Oil and gas: The world does not stop using oil and gas because AI is growing. Global energy demand is increasing, not decreasing, as electrification and AI infrastructure add new demand on top of existing consumption. The oil and gas companies we hold in the Commodities pool are selected for capital discipline, production durability, and shareholder return frameworks — not for sensitivity to short-term commodity price cycles.
Current Positioning
The Commodities pool is currently allocated across four primary categories:
Oil and gas production: We hold positions in two E&P operators with Permian Basin operations and disciplined capital allocation frameworks. These companies have low break-even costs, strong free cash flow generation, and shareholder return programs that include both dividends and buybacks. Our oil and gas holdings are not a macro bet on crude prices — they are positions in well-managed businesses with durable production assets.
Energy infrastructure: We hold one position in a natural gas pipeline operator with North American network scale and contractual revenue visibility. This holding is a defensive, cash-flow-oriented position that benefits from sustained natural gas demand — particularly the gas-fired power generation that data center buildout drives.
Uranium and nuclear: We hold one domestic uranium producer position through our uranium thesis, described in detail in prior GZC research. The forced-spend dynamics in uranium — limited domestic production, growing demand from nuclear utilities, AI-driven clean energy procurement — create the BTT characteristics we require.
Critical minerals: We hold one position in a rare earth and critical mineral producer with domestic US production capacity and processing capabilities. The domestic production thesis is supported by both commercial demand and policy-driven procurement requirements.
What We Watch in the Commodities Pool
The monitoring framework for the Commodities pool differs from the Technology pool: commodity supply chains move on longer timescales, and the relevant data is in production reports, regulatory filings, and contract disclosures rather than technology procurement lead times.
We track: oil and gas production levels and well economics, uranium contract pricing and utility procurement programs, rare earth processing capacity additions and US policy developments, and natural gas storage levels and power generation demand signals.
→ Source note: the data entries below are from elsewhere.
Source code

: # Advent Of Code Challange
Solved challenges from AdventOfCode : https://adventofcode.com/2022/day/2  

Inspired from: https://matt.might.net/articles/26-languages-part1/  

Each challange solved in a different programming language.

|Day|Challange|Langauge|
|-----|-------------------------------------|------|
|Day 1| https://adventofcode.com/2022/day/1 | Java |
Position duration in the Commodities pool is typically longer than Technology positions — commodity supply chains take years to adjust, and the forced-spend dynamics that drive our positions (non-discretionary energy demand, constrained mineral production, limited new mine development) resolve on decade-scale timelines rather than year-scale ones.
Why Both Pools Together
The Technology and Commodities pools complement each other in a way that matters for portfolio construction: they respond to different drivers at different times in the economic cycle. When AI infrastructure investment is accelerating and semiconductor supply chains are tight, the Technology pool performs strongly. When commodity markets are tight and energy demand is robust, the Commodities pool contributes. Both are connected to the same mega-trend — the AI-driven transformation of the global economy and its energy and materials requirements — but they access that trend through different supply chain layers.
This is not diversification for its own sake. Both pools are concentrated in BTT-identified forced-spend positions. But the combination provides exposure to the full capital cycle — from the materials in the ground to the AI chips in the data center — in a way that a single-sector fund cannot.